BRIEF
In the following material, identify every line holding the string "someConfigurations" and return it.
********************
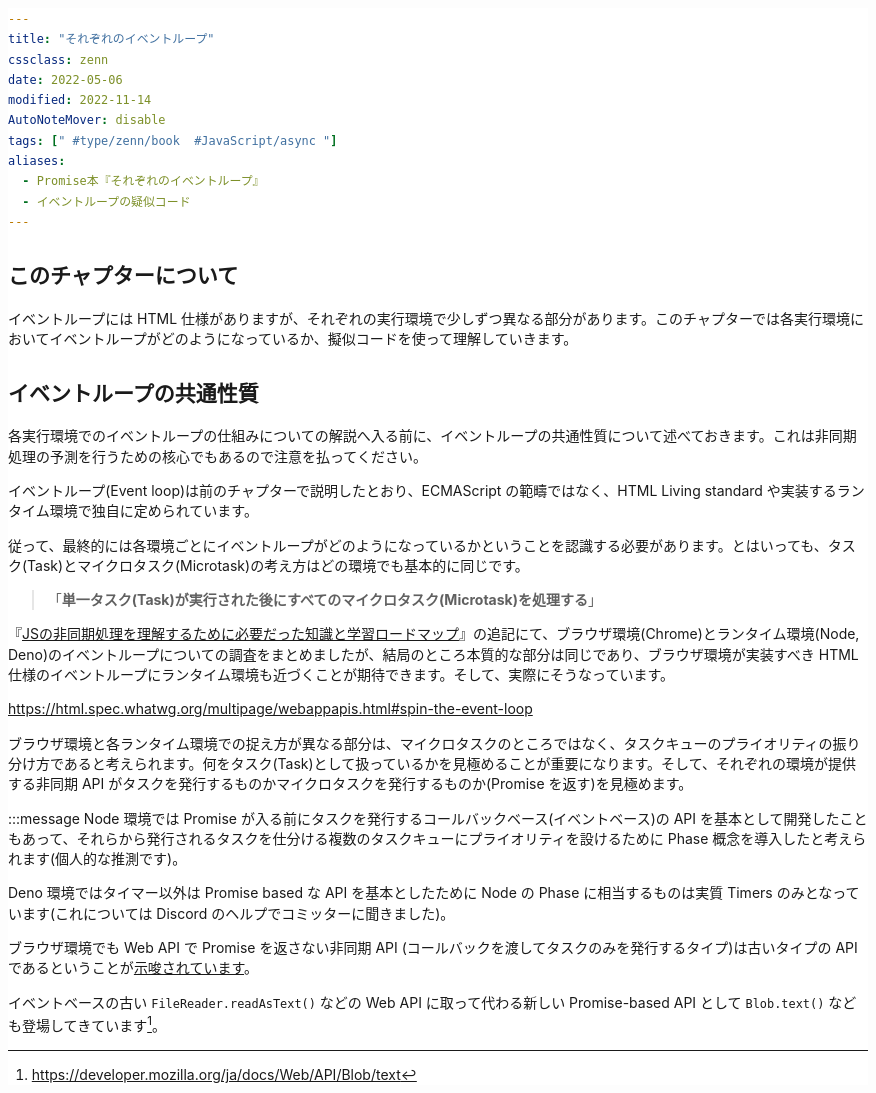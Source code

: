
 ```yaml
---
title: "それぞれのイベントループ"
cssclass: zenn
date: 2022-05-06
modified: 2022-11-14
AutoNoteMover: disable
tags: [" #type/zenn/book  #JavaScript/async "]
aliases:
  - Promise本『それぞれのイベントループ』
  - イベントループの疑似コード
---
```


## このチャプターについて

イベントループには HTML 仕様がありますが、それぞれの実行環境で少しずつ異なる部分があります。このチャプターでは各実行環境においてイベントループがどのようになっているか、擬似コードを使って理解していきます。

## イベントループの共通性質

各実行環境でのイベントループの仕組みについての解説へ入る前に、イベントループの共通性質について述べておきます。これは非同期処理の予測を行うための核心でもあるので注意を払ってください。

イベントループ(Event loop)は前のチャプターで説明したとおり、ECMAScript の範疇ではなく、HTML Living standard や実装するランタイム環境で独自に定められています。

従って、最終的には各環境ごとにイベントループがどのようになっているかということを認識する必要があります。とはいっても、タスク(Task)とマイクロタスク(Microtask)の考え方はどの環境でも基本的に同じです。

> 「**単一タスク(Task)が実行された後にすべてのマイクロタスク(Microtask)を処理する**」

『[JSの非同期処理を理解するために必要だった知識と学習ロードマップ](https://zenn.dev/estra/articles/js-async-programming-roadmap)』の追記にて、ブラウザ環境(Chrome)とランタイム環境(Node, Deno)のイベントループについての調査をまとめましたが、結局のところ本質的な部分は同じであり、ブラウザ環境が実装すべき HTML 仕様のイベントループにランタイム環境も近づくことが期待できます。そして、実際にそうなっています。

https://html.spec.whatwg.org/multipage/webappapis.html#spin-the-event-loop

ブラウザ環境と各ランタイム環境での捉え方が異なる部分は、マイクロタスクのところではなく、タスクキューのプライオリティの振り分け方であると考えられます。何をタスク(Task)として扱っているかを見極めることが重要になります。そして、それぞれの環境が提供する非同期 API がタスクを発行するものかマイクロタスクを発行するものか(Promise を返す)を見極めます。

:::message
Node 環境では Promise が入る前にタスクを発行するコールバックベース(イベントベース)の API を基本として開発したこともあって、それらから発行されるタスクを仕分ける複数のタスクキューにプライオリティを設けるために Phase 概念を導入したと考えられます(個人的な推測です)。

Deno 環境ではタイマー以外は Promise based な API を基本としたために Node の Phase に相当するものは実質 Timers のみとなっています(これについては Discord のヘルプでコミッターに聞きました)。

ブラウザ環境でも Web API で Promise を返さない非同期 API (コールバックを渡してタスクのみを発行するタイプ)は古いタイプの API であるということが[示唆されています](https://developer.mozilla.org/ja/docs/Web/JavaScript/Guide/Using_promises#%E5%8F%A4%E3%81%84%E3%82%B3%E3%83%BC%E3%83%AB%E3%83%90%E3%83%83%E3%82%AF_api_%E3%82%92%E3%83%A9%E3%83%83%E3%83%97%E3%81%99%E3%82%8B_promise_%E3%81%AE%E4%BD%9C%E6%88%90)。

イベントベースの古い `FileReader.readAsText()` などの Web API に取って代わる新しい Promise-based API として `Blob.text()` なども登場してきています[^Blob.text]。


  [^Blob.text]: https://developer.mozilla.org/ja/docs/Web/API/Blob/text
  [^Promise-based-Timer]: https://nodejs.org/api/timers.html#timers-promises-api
********************
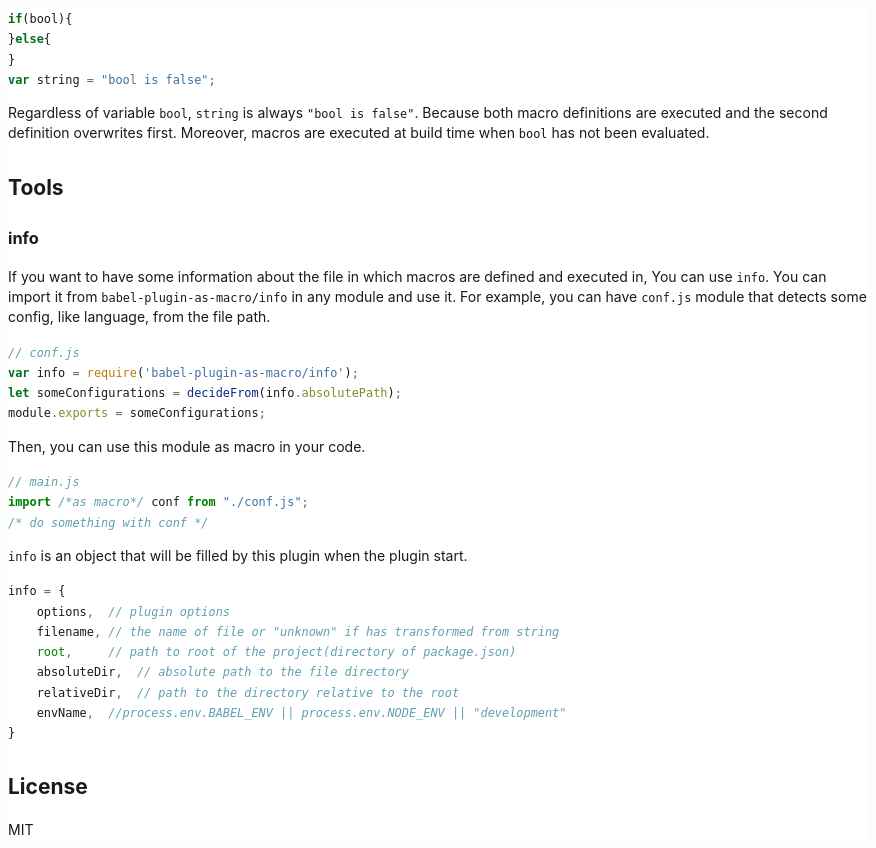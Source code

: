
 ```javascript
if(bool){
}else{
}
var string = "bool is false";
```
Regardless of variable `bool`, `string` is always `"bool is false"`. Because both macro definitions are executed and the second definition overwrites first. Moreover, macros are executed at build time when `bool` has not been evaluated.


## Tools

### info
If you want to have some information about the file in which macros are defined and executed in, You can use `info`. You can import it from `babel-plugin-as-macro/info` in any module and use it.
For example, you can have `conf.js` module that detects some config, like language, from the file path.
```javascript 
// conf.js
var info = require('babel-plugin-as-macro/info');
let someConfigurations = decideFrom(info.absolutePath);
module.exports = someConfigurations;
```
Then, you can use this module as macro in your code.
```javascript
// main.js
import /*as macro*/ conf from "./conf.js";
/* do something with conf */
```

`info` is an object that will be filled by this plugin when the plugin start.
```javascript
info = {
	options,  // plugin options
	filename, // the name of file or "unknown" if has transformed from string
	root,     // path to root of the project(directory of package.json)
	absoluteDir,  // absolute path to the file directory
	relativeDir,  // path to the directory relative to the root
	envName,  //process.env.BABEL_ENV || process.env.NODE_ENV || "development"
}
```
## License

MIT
********************
ANSWER TO THE EXERCISE
let someConfigurations = decideFrom(info.absolutePath);
module.exports = someConfigurations;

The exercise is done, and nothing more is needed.